Tuesday, November 18, 2008

Politics: A Post-Racial Era?

TORONTO, ONTARIO - In looking through the exit poll data from the 2008 Presidential election, one thing stands out. While Barack Obama won or tied amongst men, women, independents, all income levels (if taken in $50,000 steps), all education levels, new and repeat voters, all racial and ethnic groups except whites, all religious affiliations except protestants, and all age groups except those 65 and older, for most of these categories, the vote was reasonably close. The only major categories in which Obama won more than 70% of the demographic were Democrats, self-identified liberals, and African-Americans. It's hard to make the statement that this was a post-racial election when only one in every twenty African-Americans voted for any candidate other than Barack Obama.

It's nothing new for the Democrats to receive a disproportionate percentage of the African-American vote. Bill Clinton and Al Gore both received 80% or better of that demographic. It's not correct to say that Obama won the election on the basis of his margin amongst this group that makes up only 13% of voters--he would have lost only about a percent of his overall vote if he had only polled as well as Al Gore. It is true that the 95% figure is unprecedented--African-Americans as a group were more likely to vote for Obama than self-identified Democrats.

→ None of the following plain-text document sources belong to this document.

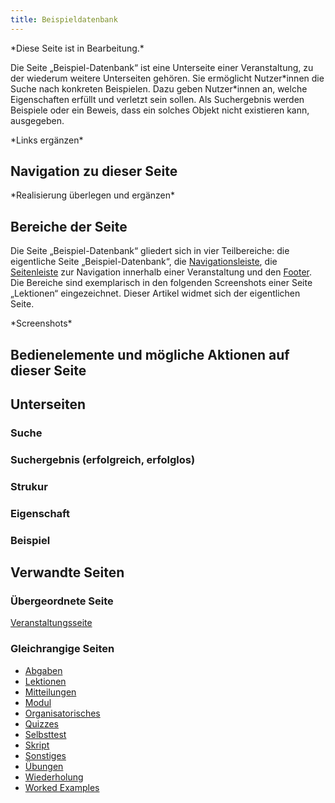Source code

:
 ```yaml
---
title: Beispieldatenbank
---
```

\*Diese Seite ist in Bearbeitung.\*

Die Seite „Beispiel-Datenbank“ ist eine Unterseite einer Veranstaltung, zu der wiederum weitere Unterseiten gehören. Sie ermöglicht Nutzer\*innen die Suche nach konkreten Beispielen. Dazu geben Nutzer\*innen an, welche Eigenschaften erfüllt und verletzt sein sollen. Als Suchergebnis werden Beispiele oder ein Beweis, dass ein solches Objekt nicht existieren kann, ausgegeben.

\*Links ergänzen\*

## Navigation zu dieser Seite
\*Realisierung überlegen und ergänzen\*

## Bereiche der Seite
Die Seite „Beispiel-Datenbank“ gliedert sich in vier Teilbereiche: die eigentliche Seite „Beispiel-Datenbank“, die [Navigationsleiste](nav-bar.md), die [Seitenleiste](sidebar.md) zur Navigation innerhalb einer Veranstaltung und den [Footer](footer.md). Die Bereiche sind exemplarisch in den folgenden Screenshots einer Seite „Lektionen“ eingezeichnet. Dieser Artikel widmet sich der eigentlichen Seite.

\*Screenshots\*

## Bedienelemente und mögliche Aktionen auf dieser Seite

## Unterseiten
### Suche

### Suchergebnis (erfolgreich, erfolglos)

### Strukur

### Eigenschaft

### Beispiel

## Verwandte Seiten
### Übergeordnete Seite
[Veranstaltungsseite](event-series.md)

### Gleichrangige Seiten
* [Abgaben](submissions.md)
* [Lektionen](lessons.md)
* [Mitteilungen](announcements.md)
* [Modul](module.md)
* [Organisatorisches](general-information.md)
* [Quizzes](quizzes.md)
* [Selbsttest](self-assessment.md)
* [Skript](manuscript.md)
* [Sonstiges](miscellaneous.md)
* [Übungen](exercises.md)
* [Wiederholung](repetition.md)
* [Worked Examples](worked-examples.md)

What this underscores is not that race explicitly mattered in this election--it's really impossible to say if it did, as it was hard to divorce Obama's bi-racial background from his overall appeal to all voters, and I haven't seen a poll that has tried. The importance of the election is not that it was different racially in itself, but that the election of person with African-American background presents the opportunity for future change. Just as John F. Kennedy's Catholicism was an issue in the 1960, it has not been a significant issue for Catholics ever since--many voters did not even know that John Kerry, for example, was Catholic. Now that Barack Obama has been elected and the barrier has been broken, it might be possible for race to become a non-issue in future elections.

Unfortunately, the racial divide in the United States seems to be much deeper than religious divides, so it will take much greater effort for the race of a candidate to become a non-issue. Race is different than some other interpersonal divides like religion and sexual orientation because it cannot be hidden. Unless it has been buried in my history books, Catholics did not suffer from death threats as a result of John F. Kennedy's election. African-Americans have gotten them as a result of Barack Obama's.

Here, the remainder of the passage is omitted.